Public observance of religious sentiment is actionable.
Property is no longer private: a recent Supreme Court decision has decreed that land and improvements belong to whatever operation promises to generate the most tax revenue.
The most intimate of searches is now a requisite of group travel.
Though the population has never been more disaffected from governance, redistricting for the sake of incumbency now has less turnover occurring in the US House of Representatives than in the old Soviet Duma, or even the British House of Lords.
Truth itself is a government ministry dispensing whatever gets the right people elected:
The public is apparently persuaded that their children are not loved unless they support a cabinet-level Educational Czar in something approaching Oriental luxury.
Progress in medicine is now a gift of the National Institutes of Health, where careers are critically dependent on just the right beliefs regarding the AIDS and COVID phenomena.
The National Science Foundation (where global warming and ozone depletion are official facts) satisfies the public’s curiosity by distributing their appropriations in massive excess to private subscriptions.
US petro-military adventurism is not only global, it extends to low earth orbit. Soldiers who will not wear the insignia of a nascent global authority are court-martialed.

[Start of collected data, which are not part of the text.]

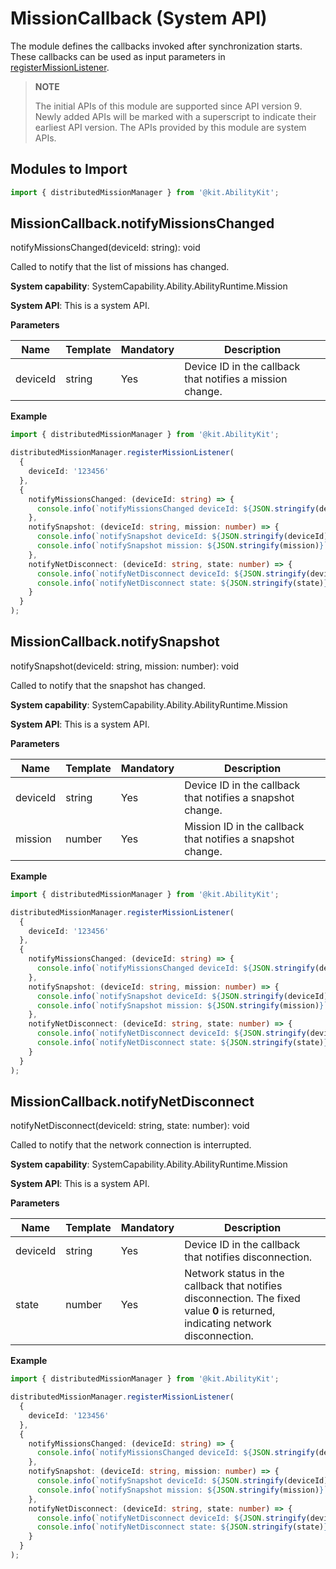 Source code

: # MissionCallback (System API)
<!--Kit: Ability Kit-->
<!--Subsystem: Ability-->
<!--Owner: @hobbycao-->
<!--Designer: @gsxiaowen-->
<!--Tester: @hanjiawei-->
<!--Adviser: @huipeizi-->

The module defines the callbacks invoked after synchronization starts. These callbacks can be used as input parameters in [registerMissionListener](js-apis-distributedMissionManager-sys.md#distributedmissionmanagerregistermissionlistener).

> **NOTE**
>
> The initial APIs of this module are supported since API version 9. Newly added APIs will be marked with a superscript to indicate their earliest API version.
> The APIs provided by this module are system APIs.

## Modules to Import

```ts
import { distributedMissionManager } from '@kit.AbilityKit';
```

## MissionCallback.notifyMissionsChanged

notifyMissionsChanged(deviceId: string): void

Called to notify that the list of missions has changed.

**System capability**: SystemCapability.Ability.AbilityRuntime.Mission

**System API**: This is a system API.

**Parameters**

| Name| Template| Mandatory| Description|
| -------- | -------- | -------- | -------- |
| deviceId |  string | Yes| Device ID in the callback that notifies a mission change.|

**Example**

```ts
import { distributedMissionManager } from '@kit.AbilityKit';

distributedMissionManager.registerMissionListener(
  {
    deviceId: '123456'
  },
  {
    notifyMissionsChanged: (deviceId: string) => {
      console.info(`notifyMissionsChanged deviceId: ${JSON.stringify(deviceId)}`);
    },
    notifySnapshot: (deviceId: string, mission: number) => {
      console.info(`notifySnapshot deviceId: ${JSON.stringify(deviceId)}`);
      console.info(`notifySnapshot mission: ${JSON.stringify(mission)}`);
    },
    notifyNetDisconnect: (deviceId: string, state: number) => {
      console.info(`notifyNetDisconnect deviceId: ${JSON.stringify(deviceId)}`);
      console.info(`notifyNetDisconnect state: ${JSON.stringify(state)}`);
    }
  }
);
```

## MissionCallback.notifySnapshot

notifySnapshot(deviceId: string, mission: number): void

Called to notify that the snapshot has changed.

**System capability**: SystemCapability.Ability.AbilityRuntime.Mission

**System API**: This is a system API.

**Parameters**

| Name| Template| Mandatory| Description|
| -------- | -------- | -------- | -------- |
| deviceId |  string | Yes| Device ID in the callback that notifies a snapshot change.|
| mission |  number | Yes| Mission ID in the callback that notifies a snapshot change.|

**Example**
```ts
import { distributedMissionManager } from '@kit.AbilityKit';

distributedMissionManager.registerMissionListener(
  {
    deviceId: '123456'
  },
  {
    notifyMissionsChanged: (deviceId: string) => {
      console.info(`notifyMissionsChanged deviceId: ${JSON.stringify(deviceId)}`);
    },
    notifySnapshot: (deviceId: string, mission: number) => {
      console.info(`notifySnapshot deviceId: ${JSON.stringify(deviceId)}`);
      console.info(`notifySnapshot mission: ${JSON.stringify(mission)}`);
    },
    notifyNetDisconnect: (deviceId: string, state: number) => {
      console.info(`notifyNetDisconnect deviceId: ${JSON.stringify(deviceId)}`);
      console.info(`notifyNetDisconnect state: ${JSON.stringify(state)}`);
    }
  }
);
```

## MissionCallback.notifyNetDisconnect

notifyNetDisconnect(deviceId: string, state: number): void

Called to notify that the network connection is interrupted.

**System capability**: SystemCapability.Ability.AbilityRuntime.Mission

**System API**: This is a system API.

**Parameters**

| Name| Template| Mandatory| Description|
| -------- | -------- | -------- | -------- |
| deviceId |  string | Yes| Device ID in the callback that notifies disconnection.|
| state |  number | Yes| Network status in the callback that notifies disconnection. The fixed value **0** is returned, indicating network disconnection.|

**Example**

```ts
import { distributedMissionManager } from '@kit.AbilityKit';

distributedMissionManager.registerMissionListener(
  {
    deviceId: '123456'
  },
  {
    notifyMissionsChanged: (deviceId: string) => {
      console.info(`notifyMissionsChanged deviceId: ${JSON.stringify(deviceId)}`);
    },
    notifySnapshot: (deviceId: string, mission: number) => {
      console.info(`notifySnapshot deviceId: ${JSON.stringify(deviceId)}`);
      console.info(`notifySnapshot mission: ${JSON.stringify(mission)}`);
    },
    notifyNetDisconnect: (deviceId: string, state: number) => {
      console.info(`notifyNetDisconnect deviceId: ${JSON.stringify(deviceId)}`);
      console.info(`notifyNetDisconnect state: ${JSON.stringify(state)}`);
    }
  }
);
```
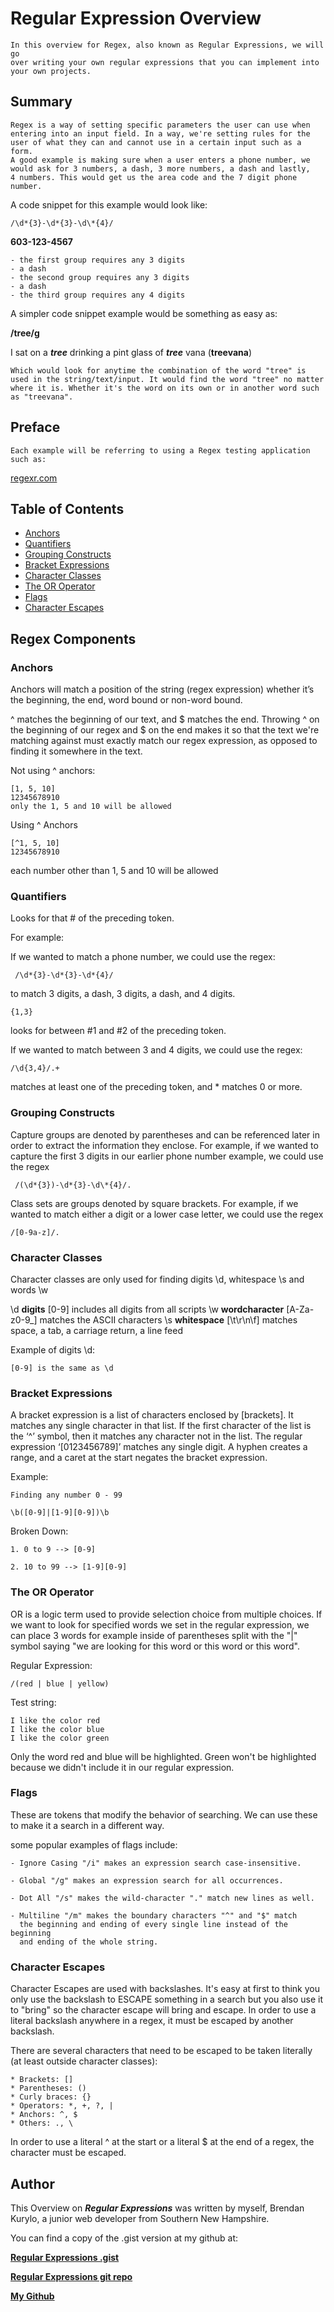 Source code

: # Regular Expression Overview

```
In this overview for Regex, also known as Regular Expressions, we will go
over writing your own regular expressions that you can implement into
your own projects.
```

## Summary

```
Regex is a way of setting specific parameters the user can use when
entering into an input field. In a way, we're setting rules for the
user of what they can and cannot use in a certain input such as a form.
A good example is making sure when a user enters a phone number, we
would ask for 3 numbers, a dash, 3 more numbers, a dash and lastly,
4 numbers. This would get us the area code and the 7 digit phone number.
```

A code snippet for this example would look like:

```
/\d*{3}-\d*{3}-\d\*{4}/
```

**603-123-4567**

```
- the first group requires any 3 digits
- a dash
- the second group requires any 3 digits
- a dash
- the third group requires any 4 digits
```

A simpler code snippet example would be something as easy as:

**/tree/g**

I sat on a **_tree_** drinking a pint glass of **_tree_** vana (**treevana**)

```
Which would look for anytime the combination of the word "tree" is
used in the string/text/input. It would find the word "tree" no matter
where it is. Whether it's the word on its own or in another word such
as "treevana".
```

## Preface

```
Each example will be referring to using a Regex testing application such as:
```

[regexr.com](https://regexr.com/)

## Table of Contents

- [Anchors](#anchors)
- [Quantifiers](#quantifiers)
- [Grouping Constructs](#grouping-constructs)
- [Bracket Expressions](#bracket-expressions)
- [Character Classes](#character-classes)
- [The OR Operator](#the-or-operator)
- [Flags](#flags)
- [Character Escapes](#character-escapes)

## Regex Components

### Anchors

Anchors will match a position of the string (regex expression)
whether it’s the beginning, the end, word bound or non-word bound.

^ matches the beginning of our text, and $ matches the end. Throwing
^ on the beginning of our regex and
$ on the end makes it so that the text we're matching against must
exactly match our regex expression, as opposed to finding it somewhere
in the text.

Not using ^ anchors:

```
[1, 5, 10]
12345678910
only the 1, 5 and 10 will be allowed
```

Using ^ Anchors

```
[^1, 5, 10]
12345678910
```

each number other than 1, 5 and 10 will be allowed

### Quantifiers

Looks for that # of the preceding token.

For example:

If we wanted to match a phone number, we could use the regex:

```
 /\d*{3}-\d*{3}-\d*{4}/
```

to match 3 digits, a dash, 3 digits, a dash, and 4 digits.

```
{1,3}
```

looks for between #1 and #2 of the preceding token.

If we wanted to match between 3 and 4
digits, we could use the regex:

```
/\d{3,4}/.+
```

matches at least one of the preceding token, and \* matches 0 or more.

### Grouping Constructs

Capture groups are denoted by parentheses and can be referenced later
in order to extract the information they enclose. For example, if we
wanted to capture the first 3 digits in our earlier phone number example,
we could use the regex

```
 /(\d*{3})-\d*{3}-\d\*{4}/.
```

Class sets are groups
denoted by square brackets. For example, if we wanted to match either
a digit or a lower case letter, we could use the regex

```
/[0-9a-z]/.
```

### Character Classes

Character classes are only used for finding
digits \d, whitespace \s and words \w

\d **digits** [0-9] includes all digits from all scripts
\w **wordcharacter** [A-Za-z0-9_] matches the ASCII characters
\s **whitespace** [\t\r\n\f] matches space, a tab, a carriage return, a line feed

Example of digits \d:

```
[0-9] is the same as \d
```

### Bracket Expressions

A bracket expression is a list of characters enclosed by [brackets].
It matches any single character in that list. If the first character
of the list is the ‘^’ symbol, then it matches any character not in
the list. The regular expression ‘[0123456789]’ matches any single
digit. A hyphen creates a range, and a caret at the start negates
the bracket expression.

Example:

```
Finding any number 0 - 99

\b([0-9]|[1-9][0-9])\b
```

Broken Down:

```
1. 0 to 9 --> [0-9]

2. 10 to 99 --> [1-9][0-9]
```

### The OR Operator

OR is a logic term used to provide selection choice from multiple
choices. If we want to look for specified words we set in the regular
expression, we can place 3 words for example inside of parentheses
split with the "|" symbol saying "we are looking for this word or
this word or this word".

Regular Expression:

```
/(red | blue | yellow)
```

Test string:

```
I like the color red
I like the color blue
I like the color green
```

Only the word red and blue will be highlighted. Green won't be
highlighted because we didn't include it in our regular expression.

### Flags

These are tokens that modify the behavior of searching. We can use these to make it a search in a different way.

some popular examples of flags include:

```
- Ignore Casing "/i" makes an expression search case-insensitive.

- Global "/g" makes an expression search for all occurrences.

- Dot All "/s" makes the wild-character "." match new lines as well.

- Multiline "/m" makes the boundary characters "^" and "$" match
  the beginning and ending of every single line instead of the beginning
  and ending of the whole string.
```

### Character Escapes

Character Escapes are used with backslashes. It's easy at first to think you
only use the backslash to ESCAPE something in a search but you also use it to
"bring" so the character escape will bring and escape. In order to use a
literal backslash anywhere in a regex, it must be escaped by another backslash.

There are several characters that need to be escaped to be taken literally (at least outside character classes):

```
* Brackets: []
* Parentheses: ()
* Curly braces: {}
* Operators: *, +, ?, |
* Anchors: ^, $
* Others: ., \
```

In order to use a literal ^ at the start or a literal $ at the end of a regex, the character must be escaped.

## Author

This Overview on **_Regular Expressions_** was written by myself, Brendan Kurylo,
a junior web developer from Southern New Hampshire.

You can find a copy of the .gist version at my github at:

**[Regular Expressions .gist](https://github.com/Bkrendan12/Regex-Tutorial/blob/master/gist-template.md)**

**[Regular Expressions git repo](https://github.com/Bkrendan12/Regex-Tutorial)**

**[My Github](https://github.com/Bkrendan12)**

Constitutional provisions for impeaching a president are now null when exercised in the midst of favorable economic news. This was recently concluded by no less august personages than the Senate Majority Leader and the Chief Justice of the Supreme Court, in the impeachment of a president from their opposite political party.
The Industrial revolution, free market capitalism, and what the West is pleased to call its Enlightenment are co-extensive. While their combined effect on civilization remains contingent, we must observe that they are presently dissolving intermediate stages of authority — family, church, guild, city, ethnos, etc. — leaving a binary polity consisting of the individual and the state. The enterprising individuals whose self-respect will not accept rewards for socially counter-productive initiatives are of course demoralized by a ‘capitalism’ that effectively devours its own context.

As prospects diminish for its continued affluence and freedom, the middle class will apparently decline to procreate, and opt for what they conceive to be the safety of state enterprise — perhaps as the only visible refuge from the public sector ‘entrepreneurs’ who are now consuming the possibility of civil decency’s continuance into the future.